Questo weekend vado a Goa a trovare Prem, il mio amico del Kerala, che e' li' da qualche giorno. Viaggio nelle cuccette per signore e Prem mi viene a prendere in stazione. Torno lunedi'. Un weekend diverso dopo una settimana a Mumbai ci vuole proprio...

mercoledì 1 agosto 2007

all'istituto dei ciechi

Sono alquanto di fretta, perche', come mio solito, sono in ritardo...
Devo andare all'istituto dei ciechi di Mumbai. Li' c'e' un centro di Akanksha, anche questo ricavato in una stanza che non serviva a nessuno.

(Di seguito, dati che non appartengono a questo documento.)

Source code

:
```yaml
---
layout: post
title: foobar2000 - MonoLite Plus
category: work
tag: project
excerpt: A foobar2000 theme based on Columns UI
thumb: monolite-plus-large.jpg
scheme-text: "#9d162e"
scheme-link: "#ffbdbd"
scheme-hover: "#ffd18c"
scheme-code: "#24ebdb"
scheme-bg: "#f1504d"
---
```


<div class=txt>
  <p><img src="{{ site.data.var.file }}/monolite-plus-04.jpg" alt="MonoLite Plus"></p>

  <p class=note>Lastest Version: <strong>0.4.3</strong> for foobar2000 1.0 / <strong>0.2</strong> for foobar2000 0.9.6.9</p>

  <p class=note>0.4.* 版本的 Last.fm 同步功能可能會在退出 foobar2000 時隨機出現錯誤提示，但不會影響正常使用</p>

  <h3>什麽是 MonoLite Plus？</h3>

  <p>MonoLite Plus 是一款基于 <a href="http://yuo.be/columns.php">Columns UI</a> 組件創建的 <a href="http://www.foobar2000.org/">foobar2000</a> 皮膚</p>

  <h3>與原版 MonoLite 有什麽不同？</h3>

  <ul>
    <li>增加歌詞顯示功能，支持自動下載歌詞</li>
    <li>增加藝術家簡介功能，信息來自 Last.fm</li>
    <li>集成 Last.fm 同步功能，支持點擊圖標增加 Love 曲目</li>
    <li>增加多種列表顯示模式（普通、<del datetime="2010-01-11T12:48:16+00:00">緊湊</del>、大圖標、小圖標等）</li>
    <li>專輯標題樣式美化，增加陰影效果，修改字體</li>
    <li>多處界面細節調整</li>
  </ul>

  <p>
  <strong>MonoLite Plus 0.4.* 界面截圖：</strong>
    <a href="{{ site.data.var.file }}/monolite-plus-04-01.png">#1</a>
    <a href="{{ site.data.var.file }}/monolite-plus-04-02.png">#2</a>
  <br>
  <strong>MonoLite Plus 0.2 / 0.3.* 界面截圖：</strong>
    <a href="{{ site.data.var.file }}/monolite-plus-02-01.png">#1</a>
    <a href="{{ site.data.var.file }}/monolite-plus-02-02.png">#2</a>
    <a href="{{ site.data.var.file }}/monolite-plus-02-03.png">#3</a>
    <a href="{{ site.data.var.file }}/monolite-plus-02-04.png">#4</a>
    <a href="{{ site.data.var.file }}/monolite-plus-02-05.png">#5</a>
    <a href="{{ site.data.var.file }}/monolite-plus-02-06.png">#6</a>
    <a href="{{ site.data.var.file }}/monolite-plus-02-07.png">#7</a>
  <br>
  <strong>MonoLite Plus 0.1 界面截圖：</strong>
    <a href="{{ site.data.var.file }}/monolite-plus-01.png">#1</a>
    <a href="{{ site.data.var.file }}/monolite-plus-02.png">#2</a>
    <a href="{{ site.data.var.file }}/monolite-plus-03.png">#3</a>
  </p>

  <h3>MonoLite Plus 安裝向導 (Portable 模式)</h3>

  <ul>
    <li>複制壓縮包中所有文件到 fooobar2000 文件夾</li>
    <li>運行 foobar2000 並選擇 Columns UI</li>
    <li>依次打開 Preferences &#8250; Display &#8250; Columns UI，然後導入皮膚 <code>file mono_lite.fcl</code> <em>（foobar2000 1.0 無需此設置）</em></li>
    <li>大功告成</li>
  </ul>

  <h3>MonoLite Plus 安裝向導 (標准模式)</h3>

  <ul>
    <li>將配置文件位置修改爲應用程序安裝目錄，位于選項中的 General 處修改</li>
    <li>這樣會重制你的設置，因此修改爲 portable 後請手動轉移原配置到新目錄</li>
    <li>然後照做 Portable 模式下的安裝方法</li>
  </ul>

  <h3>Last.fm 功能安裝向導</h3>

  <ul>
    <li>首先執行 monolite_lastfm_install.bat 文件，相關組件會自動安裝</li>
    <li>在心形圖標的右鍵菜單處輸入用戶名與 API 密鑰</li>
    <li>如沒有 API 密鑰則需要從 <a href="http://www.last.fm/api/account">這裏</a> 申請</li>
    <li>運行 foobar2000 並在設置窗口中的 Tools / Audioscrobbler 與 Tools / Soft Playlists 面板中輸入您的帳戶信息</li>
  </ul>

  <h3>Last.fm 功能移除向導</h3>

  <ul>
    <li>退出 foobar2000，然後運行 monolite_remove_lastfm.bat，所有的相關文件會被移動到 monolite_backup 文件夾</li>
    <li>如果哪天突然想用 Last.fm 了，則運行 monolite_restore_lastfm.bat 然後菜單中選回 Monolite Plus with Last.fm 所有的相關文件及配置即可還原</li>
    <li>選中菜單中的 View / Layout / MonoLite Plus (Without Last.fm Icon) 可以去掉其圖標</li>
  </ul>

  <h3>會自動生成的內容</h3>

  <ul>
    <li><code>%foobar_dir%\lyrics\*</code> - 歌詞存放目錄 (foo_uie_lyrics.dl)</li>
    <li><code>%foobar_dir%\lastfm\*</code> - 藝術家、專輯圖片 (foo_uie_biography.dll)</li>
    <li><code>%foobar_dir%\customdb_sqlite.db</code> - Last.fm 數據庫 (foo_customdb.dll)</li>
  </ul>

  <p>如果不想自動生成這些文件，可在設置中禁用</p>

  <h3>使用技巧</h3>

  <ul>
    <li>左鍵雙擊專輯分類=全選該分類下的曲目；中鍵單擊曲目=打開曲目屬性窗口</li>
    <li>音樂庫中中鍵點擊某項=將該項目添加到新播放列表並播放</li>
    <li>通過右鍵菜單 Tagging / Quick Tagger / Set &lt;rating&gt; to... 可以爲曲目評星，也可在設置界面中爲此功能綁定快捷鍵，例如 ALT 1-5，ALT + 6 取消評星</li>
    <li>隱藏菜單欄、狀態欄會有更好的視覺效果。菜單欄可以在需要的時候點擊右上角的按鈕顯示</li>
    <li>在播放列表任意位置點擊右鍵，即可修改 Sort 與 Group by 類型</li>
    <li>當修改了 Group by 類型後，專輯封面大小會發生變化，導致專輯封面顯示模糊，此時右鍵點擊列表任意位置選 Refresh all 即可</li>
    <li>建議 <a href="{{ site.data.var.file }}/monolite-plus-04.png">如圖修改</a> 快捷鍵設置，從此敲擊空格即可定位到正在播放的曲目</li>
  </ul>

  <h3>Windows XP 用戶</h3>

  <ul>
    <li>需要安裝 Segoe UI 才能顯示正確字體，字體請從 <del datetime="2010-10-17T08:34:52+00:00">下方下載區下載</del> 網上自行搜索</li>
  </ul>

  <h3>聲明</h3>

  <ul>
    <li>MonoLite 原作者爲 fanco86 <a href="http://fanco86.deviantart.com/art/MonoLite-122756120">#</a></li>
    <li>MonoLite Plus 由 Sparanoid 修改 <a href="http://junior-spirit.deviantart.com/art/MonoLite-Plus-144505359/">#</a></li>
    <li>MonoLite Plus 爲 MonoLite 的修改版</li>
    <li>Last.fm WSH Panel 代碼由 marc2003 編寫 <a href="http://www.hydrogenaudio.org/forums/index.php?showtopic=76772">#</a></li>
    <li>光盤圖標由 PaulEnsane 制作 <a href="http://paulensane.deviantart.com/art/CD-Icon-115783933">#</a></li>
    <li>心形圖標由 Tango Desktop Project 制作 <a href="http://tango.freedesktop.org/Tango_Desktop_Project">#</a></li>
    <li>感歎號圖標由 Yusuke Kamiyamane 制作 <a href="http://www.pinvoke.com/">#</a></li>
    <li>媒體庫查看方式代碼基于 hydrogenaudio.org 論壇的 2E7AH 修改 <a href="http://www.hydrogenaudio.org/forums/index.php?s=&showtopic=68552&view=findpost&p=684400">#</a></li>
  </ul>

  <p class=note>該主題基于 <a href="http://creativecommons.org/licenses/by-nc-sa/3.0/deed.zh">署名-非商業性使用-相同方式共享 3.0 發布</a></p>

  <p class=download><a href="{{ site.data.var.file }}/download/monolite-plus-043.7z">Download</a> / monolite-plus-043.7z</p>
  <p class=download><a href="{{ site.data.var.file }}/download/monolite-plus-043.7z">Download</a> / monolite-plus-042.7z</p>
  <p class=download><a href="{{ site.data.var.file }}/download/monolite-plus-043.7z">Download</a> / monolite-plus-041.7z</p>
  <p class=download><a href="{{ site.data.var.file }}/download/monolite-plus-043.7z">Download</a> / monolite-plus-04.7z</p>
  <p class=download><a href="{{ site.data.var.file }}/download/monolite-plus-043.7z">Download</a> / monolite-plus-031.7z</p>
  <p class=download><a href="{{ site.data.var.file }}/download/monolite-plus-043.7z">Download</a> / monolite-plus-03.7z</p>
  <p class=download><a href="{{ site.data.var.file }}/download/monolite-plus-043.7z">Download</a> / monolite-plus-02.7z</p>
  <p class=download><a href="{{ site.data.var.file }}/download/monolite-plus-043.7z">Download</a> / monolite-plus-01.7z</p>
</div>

Ci sono gia' stata ieri e ci tornero' quasi tutti i pomeriggi. Qui i bimbi sono piu' piccoli, molti sono stati appena inseriti nei programmi e quindi sono ancora molto indietro. L'insegnante e' la Suparna della mia immaginazione (sebbene si chiami Ragini), signora di 50 anni in sari, insegnante da una vita, la "maestra' severa e comprensiva con i ragazzi. Ieri ho mangiato con i ciechi, alla loro mensa, mi ha invitato un signore che mi ha visto un po' disorientata perche', a differenza di oggi, ero arrivata con un largo anticipo... Ma ora devo proprio andare, se no Ragini mi cazzia (se arriviamo noi in ritardo, perche' non dovrebbero farlo i ragazzi?).